Work item -> Your answer should hold each line of the material that contains the word "print".
[[ Exercise data open ]]
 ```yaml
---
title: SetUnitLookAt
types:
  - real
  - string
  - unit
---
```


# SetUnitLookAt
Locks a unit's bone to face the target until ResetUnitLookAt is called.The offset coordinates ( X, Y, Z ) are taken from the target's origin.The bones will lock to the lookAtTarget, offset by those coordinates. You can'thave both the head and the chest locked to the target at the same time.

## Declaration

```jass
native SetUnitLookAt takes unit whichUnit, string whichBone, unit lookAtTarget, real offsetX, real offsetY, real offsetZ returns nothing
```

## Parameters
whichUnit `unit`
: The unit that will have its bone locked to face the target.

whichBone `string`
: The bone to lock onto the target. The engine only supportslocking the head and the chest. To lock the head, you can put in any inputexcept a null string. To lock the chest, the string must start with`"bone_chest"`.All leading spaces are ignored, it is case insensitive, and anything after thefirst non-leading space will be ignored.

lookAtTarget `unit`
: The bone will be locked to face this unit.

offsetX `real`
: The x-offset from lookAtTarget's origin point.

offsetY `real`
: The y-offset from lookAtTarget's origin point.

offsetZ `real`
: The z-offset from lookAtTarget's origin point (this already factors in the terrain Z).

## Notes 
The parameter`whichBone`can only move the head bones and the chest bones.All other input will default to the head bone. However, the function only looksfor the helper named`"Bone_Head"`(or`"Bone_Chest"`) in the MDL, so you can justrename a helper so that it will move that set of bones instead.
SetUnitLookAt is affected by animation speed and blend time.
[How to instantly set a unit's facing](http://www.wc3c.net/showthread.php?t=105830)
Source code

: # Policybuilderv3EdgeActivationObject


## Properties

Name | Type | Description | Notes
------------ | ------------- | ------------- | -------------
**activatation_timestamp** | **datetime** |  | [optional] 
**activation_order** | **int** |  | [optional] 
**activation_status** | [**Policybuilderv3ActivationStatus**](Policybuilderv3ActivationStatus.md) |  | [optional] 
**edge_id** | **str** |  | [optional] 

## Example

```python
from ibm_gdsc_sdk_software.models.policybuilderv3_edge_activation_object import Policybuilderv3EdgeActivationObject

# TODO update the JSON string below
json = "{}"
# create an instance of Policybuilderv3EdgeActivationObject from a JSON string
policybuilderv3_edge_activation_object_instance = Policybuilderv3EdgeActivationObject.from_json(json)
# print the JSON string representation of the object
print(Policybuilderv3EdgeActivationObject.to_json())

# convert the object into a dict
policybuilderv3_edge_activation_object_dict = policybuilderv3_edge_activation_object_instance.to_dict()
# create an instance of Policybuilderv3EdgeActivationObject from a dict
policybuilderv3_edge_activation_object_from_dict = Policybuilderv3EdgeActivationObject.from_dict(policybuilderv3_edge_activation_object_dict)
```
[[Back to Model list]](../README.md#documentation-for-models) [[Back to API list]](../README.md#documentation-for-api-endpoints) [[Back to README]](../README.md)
[[ Exercise data closed ]]
[[ Exercise data open ]]
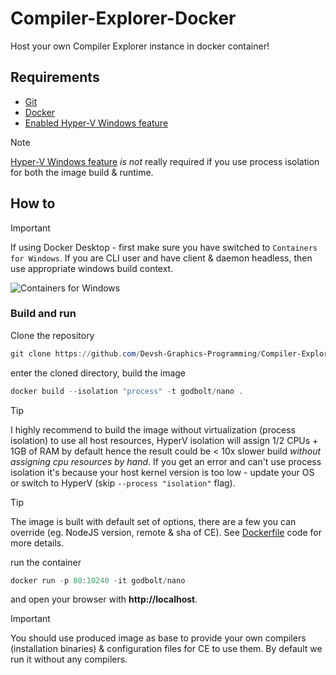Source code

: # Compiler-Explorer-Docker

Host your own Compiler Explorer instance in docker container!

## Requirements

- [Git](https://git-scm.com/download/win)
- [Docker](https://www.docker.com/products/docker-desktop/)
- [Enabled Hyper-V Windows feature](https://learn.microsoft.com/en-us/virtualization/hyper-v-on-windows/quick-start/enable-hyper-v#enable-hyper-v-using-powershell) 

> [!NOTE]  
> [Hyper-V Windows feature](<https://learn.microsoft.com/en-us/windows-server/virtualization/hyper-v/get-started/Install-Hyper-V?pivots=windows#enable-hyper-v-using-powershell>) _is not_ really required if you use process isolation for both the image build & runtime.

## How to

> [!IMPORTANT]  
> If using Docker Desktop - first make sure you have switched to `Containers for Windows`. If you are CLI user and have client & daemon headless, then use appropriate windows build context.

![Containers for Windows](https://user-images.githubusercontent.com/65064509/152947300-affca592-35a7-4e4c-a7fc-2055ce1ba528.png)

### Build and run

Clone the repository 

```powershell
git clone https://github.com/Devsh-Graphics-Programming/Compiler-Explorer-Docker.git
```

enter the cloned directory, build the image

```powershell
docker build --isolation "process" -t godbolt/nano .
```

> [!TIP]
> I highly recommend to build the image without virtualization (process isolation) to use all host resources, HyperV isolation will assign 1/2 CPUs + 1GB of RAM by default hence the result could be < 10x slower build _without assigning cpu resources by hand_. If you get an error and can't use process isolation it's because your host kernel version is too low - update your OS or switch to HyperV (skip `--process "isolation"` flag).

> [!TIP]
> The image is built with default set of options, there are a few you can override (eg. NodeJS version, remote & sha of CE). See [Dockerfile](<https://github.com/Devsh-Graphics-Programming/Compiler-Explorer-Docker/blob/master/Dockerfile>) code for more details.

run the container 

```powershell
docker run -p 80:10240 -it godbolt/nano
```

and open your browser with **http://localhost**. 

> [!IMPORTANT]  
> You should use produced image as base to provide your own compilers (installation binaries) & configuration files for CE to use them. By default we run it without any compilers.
[[ Exercise data closed ]]
[[ Exercise data open ]]
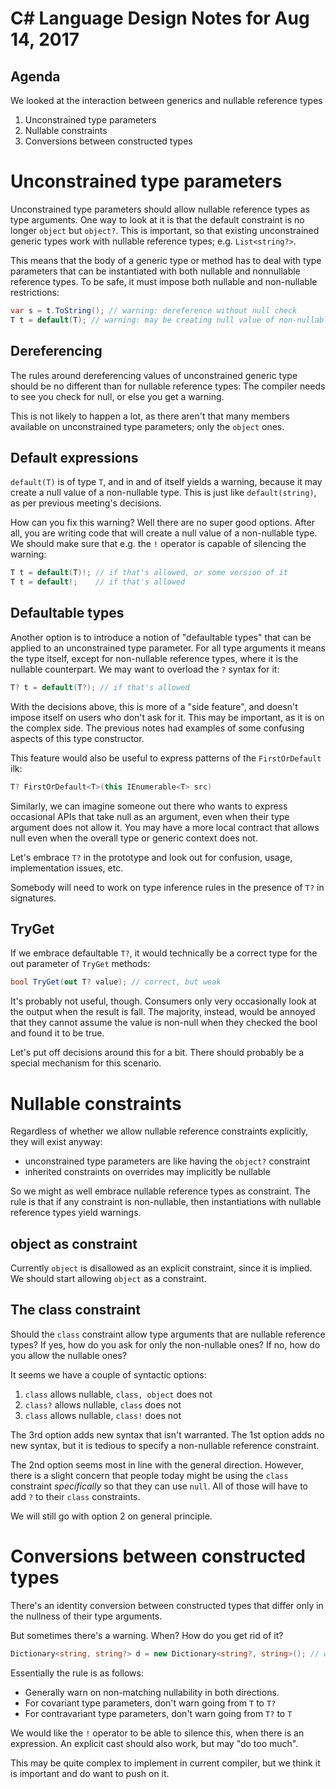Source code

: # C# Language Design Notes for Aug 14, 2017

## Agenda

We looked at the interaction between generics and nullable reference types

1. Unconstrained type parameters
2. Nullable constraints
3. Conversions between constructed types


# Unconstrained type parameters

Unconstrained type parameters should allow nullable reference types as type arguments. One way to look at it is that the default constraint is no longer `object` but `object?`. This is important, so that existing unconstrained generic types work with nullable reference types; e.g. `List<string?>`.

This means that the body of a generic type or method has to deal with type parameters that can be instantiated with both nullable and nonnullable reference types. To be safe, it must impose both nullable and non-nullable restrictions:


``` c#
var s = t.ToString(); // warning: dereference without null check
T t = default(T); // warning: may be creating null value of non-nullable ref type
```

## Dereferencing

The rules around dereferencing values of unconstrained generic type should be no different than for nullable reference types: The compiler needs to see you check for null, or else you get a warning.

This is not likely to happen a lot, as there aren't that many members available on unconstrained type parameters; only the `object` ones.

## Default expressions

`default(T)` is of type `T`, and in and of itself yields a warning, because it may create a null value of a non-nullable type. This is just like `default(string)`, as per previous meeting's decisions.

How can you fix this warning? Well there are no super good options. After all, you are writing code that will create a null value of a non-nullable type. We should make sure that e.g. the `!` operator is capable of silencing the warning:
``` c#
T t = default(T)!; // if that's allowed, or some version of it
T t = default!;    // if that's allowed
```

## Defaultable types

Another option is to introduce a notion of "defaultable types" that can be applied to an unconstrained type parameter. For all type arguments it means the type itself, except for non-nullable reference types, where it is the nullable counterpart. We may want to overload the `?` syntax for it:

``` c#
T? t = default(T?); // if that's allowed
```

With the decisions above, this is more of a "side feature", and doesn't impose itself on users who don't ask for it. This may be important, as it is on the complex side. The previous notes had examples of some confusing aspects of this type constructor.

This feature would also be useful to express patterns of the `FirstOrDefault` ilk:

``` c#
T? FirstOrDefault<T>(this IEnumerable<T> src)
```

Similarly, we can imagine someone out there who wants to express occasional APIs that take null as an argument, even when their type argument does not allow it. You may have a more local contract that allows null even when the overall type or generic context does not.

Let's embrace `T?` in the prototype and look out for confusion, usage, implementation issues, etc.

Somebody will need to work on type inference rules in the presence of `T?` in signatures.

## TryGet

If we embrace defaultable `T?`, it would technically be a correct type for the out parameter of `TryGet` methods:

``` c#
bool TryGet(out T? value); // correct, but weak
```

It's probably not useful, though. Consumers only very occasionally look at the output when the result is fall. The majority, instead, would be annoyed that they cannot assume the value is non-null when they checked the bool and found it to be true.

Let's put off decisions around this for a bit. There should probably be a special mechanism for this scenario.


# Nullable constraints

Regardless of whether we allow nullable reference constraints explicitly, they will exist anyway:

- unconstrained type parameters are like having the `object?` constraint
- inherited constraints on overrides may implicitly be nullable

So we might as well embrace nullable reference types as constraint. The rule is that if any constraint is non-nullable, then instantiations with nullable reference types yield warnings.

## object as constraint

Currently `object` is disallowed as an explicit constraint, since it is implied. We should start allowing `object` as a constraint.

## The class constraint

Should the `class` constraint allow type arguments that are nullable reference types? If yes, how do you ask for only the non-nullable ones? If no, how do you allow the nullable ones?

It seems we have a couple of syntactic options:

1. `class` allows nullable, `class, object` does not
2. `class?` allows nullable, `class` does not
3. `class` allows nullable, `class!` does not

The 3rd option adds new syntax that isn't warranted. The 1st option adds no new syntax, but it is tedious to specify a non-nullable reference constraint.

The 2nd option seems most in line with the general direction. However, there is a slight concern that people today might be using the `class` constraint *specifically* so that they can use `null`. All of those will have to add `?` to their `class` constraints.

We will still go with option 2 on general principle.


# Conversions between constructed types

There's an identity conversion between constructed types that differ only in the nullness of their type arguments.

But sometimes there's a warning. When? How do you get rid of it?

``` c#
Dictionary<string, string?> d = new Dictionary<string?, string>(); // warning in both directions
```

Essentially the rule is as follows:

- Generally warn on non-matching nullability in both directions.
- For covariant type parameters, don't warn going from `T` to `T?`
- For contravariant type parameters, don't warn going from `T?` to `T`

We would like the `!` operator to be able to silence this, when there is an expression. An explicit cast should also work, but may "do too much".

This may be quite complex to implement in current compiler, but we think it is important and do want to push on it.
[[ Exercise data closed ]]
Exercise answer ->
# print the JSON string representation of the object
print(Policybuilderv3EdgeActivationObject.to_json())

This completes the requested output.